Japan's internal troubles have not prevented it from seeking a greater role in global affairs by expanding its military capabilities, participating in all the major international organizations, and promoting trade relations in the developing world through investment and aid. Tokyo's growing international involvement is reflected in the World Cup, where Tokyo competed in the tournament for the first time in 1998 and then co-hosted the games with South Korea in 2002.
Japan's public has been decidedly ambivalent about the new internationalism, and participating in international affairs is not the same as leading in that arena. In the 2002 soccer tournament, Japan lagged sorely behind its neighbor and historic rival South Korea, much as the smaller Korean economy has shown more dynamism over the past two decades. In sum, Japan's football team has yet to show that it can perform at a level that befits a country of its stature. This is not for lack of trying -- the Japanese players, like Japanese corporate workers, are well known for their hard work and long hours, and head coach Takeshi Okada boasts that his team statistically outruns its opponents in most games. While tenacity and stamina may not take Japan far in the World Cup, those attributes no doubt will enable Tokyo to continue to compete in international affairs.
Nigeria vs. South Korea, Tuesday 20:30 [SAST]
Nigeria is a country full of potential. With 150 million people, it is the most populous nation in sub-Saharan Africa, and with Nigeria's oil production of more than two million barrels per day, Angola is the only country in the region that comes close to matching its wealth in natural resources. Nigeria's GDP is topped in sub-Saharan Africa only by South Africa and yet Nigeria is widely viewed as somewhat of a disappointment geopolitically. The same applies to its national football team, the Super Eagles, one of the few symbols of unity in this fractious country. Nigeria is split between north and south: the north is Muslim and resource-poor, and the south is Christian and resource-rich. The two regions were held together for decades by a series of northern-based military dictatorships.

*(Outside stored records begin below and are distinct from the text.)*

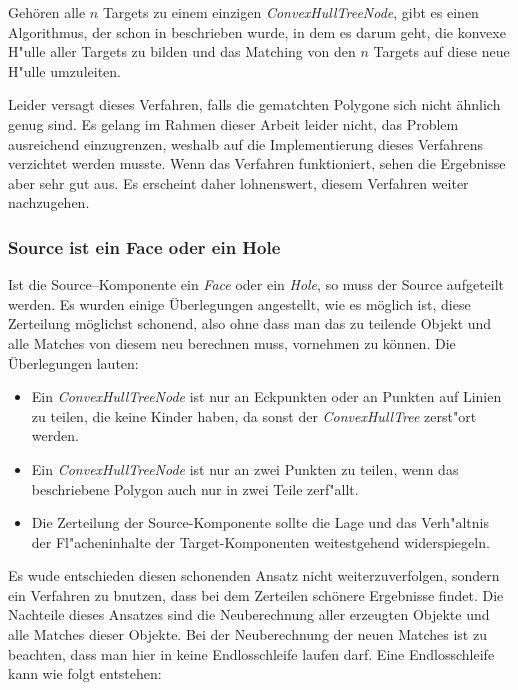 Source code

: Gehören alle $n$ Targets zu einem einzigen \textit{ConvexHullTreeNode}, gibt es einen Algorithmus, der schon in \cite{TG} beschrieben wurde, in dem es darum geht, die konvexe H"ulle aller Targets zu bilden und das Matching von den $n$ Targets auf diese neue H"ulle umzuleiten.

Leider versagt dieses Verfahren, falls die gematchten Polygone sich nicht ähnlich genug sind. Es gelang im Rahmen dieser Arbeit leider nicht, das Problem ausreichend einzugrenzen, weshalb auf die Implementierung dieses Verfahrens verzichtet werden musste. Wenn das Verfahren funktioniert, sehen die Ergebnisse aber sehr gut aus. Es erscheint daher lohnenswert, diesem Verfahren weiter nachzugehen.

\subsubsection*{Source ist ein Face oder ein Hole}

Ist die Source--Komponente ein \textit{Face} oder ein \textit{Hole},  so muss der Source aufgeteilt werden. Es wurden einige Überlegungen angestellt, wie es möglich ist, diese Zerteilung möglichst schonend, also ohne dass man das zu teilende Objekt und alle Matches von diesem neu berechnen muss, vornehmen zu können. Die Überlegungen lauten:
\begin{itemize}
\item Ein \textit{ConvexHullTreeNode} ist nur an Eckpunkten oder an Punkten auf Linien zu teilen, die keine Kinder haben, da sonst der \textit{ConvexHullTree} zerst"ort werden.

\item Ein \textit{ConvexHullTreeNode} ist nur an zwei Punkten zu teilen, wenn das beschriebene Polygon auch nur in zwei Teile zerf"allt.

\item Die Zerteilung der Source-Komponente sollte die Lage und das Verh"altnis der Fl"acheninhalte der Target-Komponenten weitestgehend widerspiegeln.

\end{itemize} 

Es wude entschieden diesen schonenden Ansatz nicht weiterzuverfolgen, sondern ein Verfahren zu bnutzen, dass bei dem Zerteilen schönere Ergebnisse findet. Die Nachteile dieses Ansatzes sind die Neuberechnung aller erzeugten Objekte und alle Matches dieser Objekte. Bei der Neuberechnung der neuen Matches ist zu beachten, dass man hier in keine Endlosschleife laufen darf. Eine Endlosschleife kann wie folgt entstehen:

Nigerian football is an apt metaphor for the Nigerian state itself, which recently celebrated its 50th anniversary after achieving independence from Britain in 1960. Since then it has struggled as a series of military coups and a brief civil war have jeopardized its stability.
Northern generals who used the military to keep the country unified throughout its most tumultuous period eventually made way for a nominally democratic government to assume power in 1999, at which point Nigeria began to be ruled by a different sort of cabal known as the People's Democratic Party (PDP). This group is also largely responsible for the activities of militant group Movement for the Emancipation of the Niger Delta (MEND) whose attacks against oil infrastructure in the Delta have hampered the country's daily production.
A telling indicator of Nigeria's state of affairs is probably evidenced by the fact that its football midfielder, Sani Kaita, has received more than 1,000 death threats after being booted from the match with a red card in the team's 2-1 loss to Greece. Nigerians know how to send a message, whether through militant pipeline attacks or on the pitch.